[PROBLEM]: Extract exactly the lines from the top of the records through the line containing "testing missed 40", and keep pictures out of the copy.

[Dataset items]
----------------------------------------
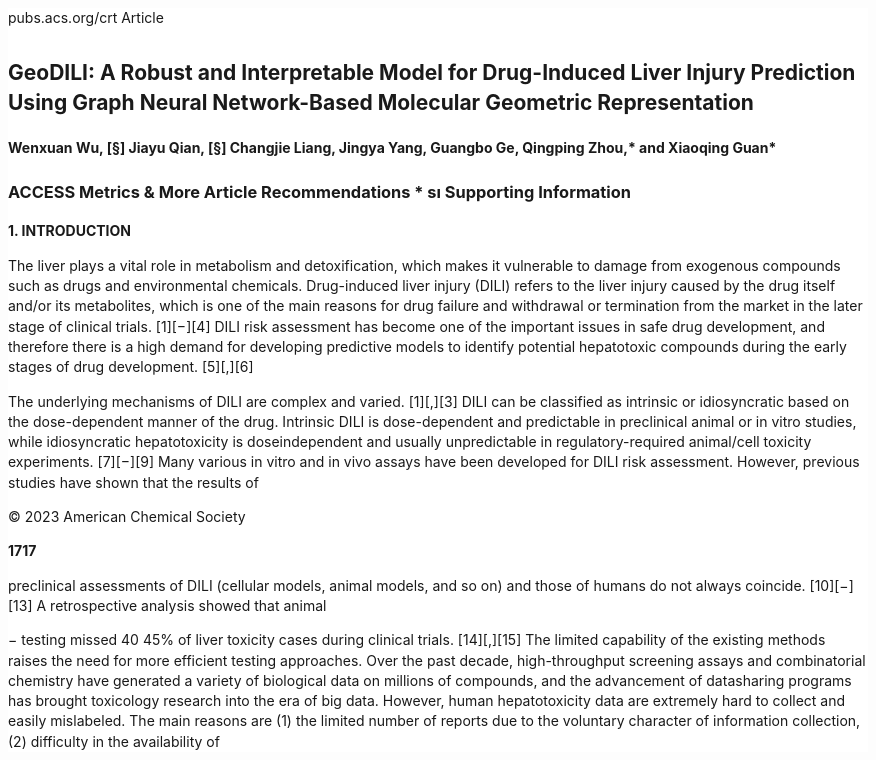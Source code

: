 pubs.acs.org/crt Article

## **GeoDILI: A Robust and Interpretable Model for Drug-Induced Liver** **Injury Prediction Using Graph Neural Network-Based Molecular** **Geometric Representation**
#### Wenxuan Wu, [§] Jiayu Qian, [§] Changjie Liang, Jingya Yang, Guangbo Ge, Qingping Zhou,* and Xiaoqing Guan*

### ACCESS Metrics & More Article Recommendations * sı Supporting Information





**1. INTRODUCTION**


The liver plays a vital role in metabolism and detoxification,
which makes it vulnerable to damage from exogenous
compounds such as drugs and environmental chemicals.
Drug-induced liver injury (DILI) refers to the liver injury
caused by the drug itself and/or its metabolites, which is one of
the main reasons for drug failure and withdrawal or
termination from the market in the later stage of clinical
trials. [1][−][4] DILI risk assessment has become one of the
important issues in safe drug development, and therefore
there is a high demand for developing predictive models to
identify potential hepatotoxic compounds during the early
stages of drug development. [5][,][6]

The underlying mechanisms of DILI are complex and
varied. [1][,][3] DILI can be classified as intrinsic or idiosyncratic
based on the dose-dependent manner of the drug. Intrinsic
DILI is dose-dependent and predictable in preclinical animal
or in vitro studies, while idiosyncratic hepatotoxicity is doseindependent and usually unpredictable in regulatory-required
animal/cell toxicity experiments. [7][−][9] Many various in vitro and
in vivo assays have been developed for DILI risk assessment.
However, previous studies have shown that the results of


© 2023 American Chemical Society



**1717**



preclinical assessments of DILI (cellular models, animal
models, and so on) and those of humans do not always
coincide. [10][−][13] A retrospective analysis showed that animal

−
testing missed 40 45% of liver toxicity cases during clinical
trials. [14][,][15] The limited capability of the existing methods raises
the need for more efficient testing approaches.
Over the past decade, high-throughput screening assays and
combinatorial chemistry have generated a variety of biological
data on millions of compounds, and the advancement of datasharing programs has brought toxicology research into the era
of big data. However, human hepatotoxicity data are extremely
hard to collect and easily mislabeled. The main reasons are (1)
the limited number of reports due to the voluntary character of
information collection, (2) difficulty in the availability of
----------------------------------------
[THE ANSWER]:
Source code

: pubs.acs.org/crt Article

## **GeoDILI: A Robust and Interpretable Model for Drug-Induced Liver** **Injury Prediction Using Graph Neural Network-Based Molecular** **Geometric Representation**
#### Wenxuan Wu, [§] Jiayu Qian, [§] Changjie Liang, Jingya Yang, Guangbo Ge, Qingping Zhou,* and Xiaoqing Guan*

### ACCESS Metrics & More Article Recommendations * sı Supporting Information





**1. INTRODUCTION**


The liver plays a vital role in metabolism and detoxification,
which makes it vulnerable to damage from exogenous
compounds such as drugs and environmental chemicals.
Drug-induced liver injury (DILI) refers to the liver injury
caused by the drug itself and/or its metabolites, which is one of
the main reasons for drug failure and withdrawal or
termination from the market in the later stage of clinical
trials. [1][−][4] DILI risk assessment has become one of the
important issues in safe drug development, and therefore
there is a high demand for developing predictive models to
identify potential hepatotoxic compounds during the early
stages of drug development. [5][,][6]

The underlying mechanisms of DILI are complex and
varied. [1][,][3] DILI can be classified as intrinsic or idiosyncratic
based on the dose-dependent manner of the drug. Intrinsic
DILI is dose-dependent and predictable in preclinical animal
or in vitro studies, while idiosyncratic hepatotoxicity is doseindependent and usually unpredictable in regulatory-required
animal/cell toxicity experiments. [7][−][9] Many various in vitro and
in vivo assays have been developed for DILI risk assessment.
However, previous studies have shown that the results of


© 2023 American Chemical Society



**1717**



preclinical assessments of DILI (cellular models, animal
models, and so on) and those of humans do not always
coincide. [10][−][13] A retrospective analysis showed that animal

−
testing missed 40 45% of liver toxicity cases during clinical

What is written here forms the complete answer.